:: Assignment ::
Each entry is to be restated word for word, with nothing omitted.

Saved data entries
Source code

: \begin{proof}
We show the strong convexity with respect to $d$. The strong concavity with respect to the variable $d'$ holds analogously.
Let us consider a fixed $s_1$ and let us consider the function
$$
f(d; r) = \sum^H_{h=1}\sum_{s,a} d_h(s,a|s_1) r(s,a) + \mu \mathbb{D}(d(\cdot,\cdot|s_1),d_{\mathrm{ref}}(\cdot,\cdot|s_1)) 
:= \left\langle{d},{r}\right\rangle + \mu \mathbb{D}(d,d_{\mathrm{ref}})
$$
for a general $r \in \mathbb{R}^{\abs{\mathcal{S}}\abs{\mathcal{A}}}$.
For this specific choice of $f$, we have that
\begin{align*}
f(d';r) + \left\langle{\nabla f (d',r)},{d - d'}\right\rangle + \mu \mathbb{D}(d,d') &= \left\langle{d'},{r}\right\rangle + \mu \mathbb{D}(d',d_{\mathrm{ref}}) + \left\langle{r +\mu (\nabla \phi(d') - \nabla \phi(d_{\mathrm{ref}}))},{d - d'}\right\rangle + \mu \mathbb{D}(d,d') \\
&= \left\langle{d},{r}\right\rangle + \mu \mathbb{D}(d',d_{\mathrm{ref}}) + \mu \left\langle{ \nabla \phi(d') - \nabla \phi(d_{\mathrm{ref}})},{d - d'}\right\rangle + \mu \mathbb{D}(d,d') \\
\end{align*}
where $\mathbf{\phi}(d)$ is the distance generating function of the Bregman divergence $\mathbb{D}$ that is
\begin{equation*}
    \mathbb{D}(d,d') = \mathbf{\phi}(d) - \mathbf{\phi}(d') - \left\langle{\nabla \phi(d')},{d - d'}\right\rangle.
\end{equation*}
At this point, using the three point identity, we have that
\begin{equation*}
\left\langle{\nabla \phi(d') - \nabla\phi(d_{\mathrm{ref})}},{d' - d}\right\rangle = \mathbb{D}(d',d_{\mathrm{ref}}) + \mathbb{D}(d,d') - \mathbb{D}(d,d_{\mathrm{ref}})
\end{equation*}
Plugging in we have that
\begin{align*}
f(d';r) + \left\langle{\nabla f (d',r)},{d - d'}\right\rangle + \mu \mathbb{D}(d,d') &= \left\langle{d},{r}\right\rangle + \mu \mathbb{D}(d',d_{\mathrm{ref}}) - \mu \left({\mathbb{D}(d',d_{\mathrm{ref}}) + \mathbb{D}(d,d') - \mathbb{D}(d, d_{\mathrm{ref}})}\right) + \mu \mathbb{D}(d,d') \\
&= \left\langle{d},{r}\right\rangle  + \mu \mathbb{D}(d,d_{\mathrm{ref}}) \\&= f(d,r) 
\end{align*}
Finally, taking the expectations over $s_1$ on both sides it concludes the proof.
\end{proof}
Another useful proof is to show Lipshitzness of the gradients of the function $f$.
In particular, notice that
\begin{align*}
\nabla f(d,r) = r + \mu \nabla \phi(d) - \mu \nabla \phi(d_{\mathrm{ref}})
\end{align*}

:: Problem solution ::
Source code

: \begin{proof}
We show the strong convexity with respect to $d$. The strong concavity with respect to the variable $d'$ holds analogously.
Let us consider a fixed $s_1$ and let us consider the function
$$
f(d; r) = \sum^H_{h=1}\sum_{s,a} d_h(s,a|s_1) r(s,a) + \mu \mathbb{D}(d(\cdot,\cdot|s_1),d_{\mathrm{ref}}(\cdot,\cdot|s_1)) 
:= \left\langle{d},{r}\right\rangle + \mu \mathbb{D}(d,d_{\mathrm{ref}})
$$
for a general $r \in \mathbb{R}^{\abs{\mathcal{S}}\abs{\mathcal{A}}}$.
For this specific choice of $f$, we have that
\begin{align*}
f(d';r) + \left\langle{\nabla f (d',r)},{d - d'}\right\rangle + \mu \mathbb{D}(d,d') &= \left\langle{d'},{r}\right\rangle + \mu \mathbb{D}(d',d_{\mathrm{ref}}) + \left\langle{r +\mu (\nabla \phi(d') - \nabla \phi(d_{\mathrm{ref}}))},{d - d'}\right\rangle + \mu \mathbb{D}(d,d') \\
&= \left\langle{d},{r}\right\rangle + \mu \mathbb{D}(d',d_{\mathrm{ref}}) + \mu \left\langle{ \nabla \phi(d') - \nabla \phi(d_{\mathrm{ref}})},{d - d'}\right\rangle + \mu \mathbb{D}(d,d') \\
\end{align*}
where $\mathbf{\phi}(d)$ is the distance generating function of the Bregman divergence $\mathbb{D}$ that is
\begin{equation*}
    \mathbb{D}(d,d') = \mathbf{\phi}(d) - \mathbf{\phi}(d') - \left\langle{\nabla \phi(d')},{d - d'}\right\rangle.
\end{equation*}
At this point, using the three point identity, we have that
\begin{equation*}
\left\langle{\nabla \phi(d') - \nabla\phi(d_{\mathrm{ref})}},{d' - d}\right\rangle = \mathbb{D}(d',d_{\mathrm{ref}}) + \mathbb{D}(d,d') - \mathbb{D}(d,d_{\mathrm{ref}})
\end{equation*}
Plugging in we have that
\begin{align*}
f(d';r) + \left\langle{\nabla f (d',r)},{d - d'}\right\rangle + \mu \mathbb{D}(d,d') &= \left\langle{d},{r}\right\rangle + \mu \mathbb{D}(d',d_{\mathrm{ref}}) - \mu \left({\mathbb{D}(d',d_{\mathrm{ref}}) + \mathbb{D}(d,d') - \mathbb{D}(d, d_{\mathrm{ref}})}\right) + \mu \mathbb{D}(d,d') \\
&= \left\langle{d},{r}\right\rangle  + \mu \mathbb{D}(d,d_{\mathrm{ref}}) \\&= f(d,r) 
\end{align*}
Finally, taking the expectations over $s_1$ on both sides it concludes the proof.
\end{proof}
Another useful proof is to show Lipshitzness of the gradients of the function $f$.
In particular, notice that
\begin{align*}
\nabla f(d,r) = r + \mu \nabla \phi(d) - \mu \nabla \phi(d_{\mathrm{ref}})
\end{align*}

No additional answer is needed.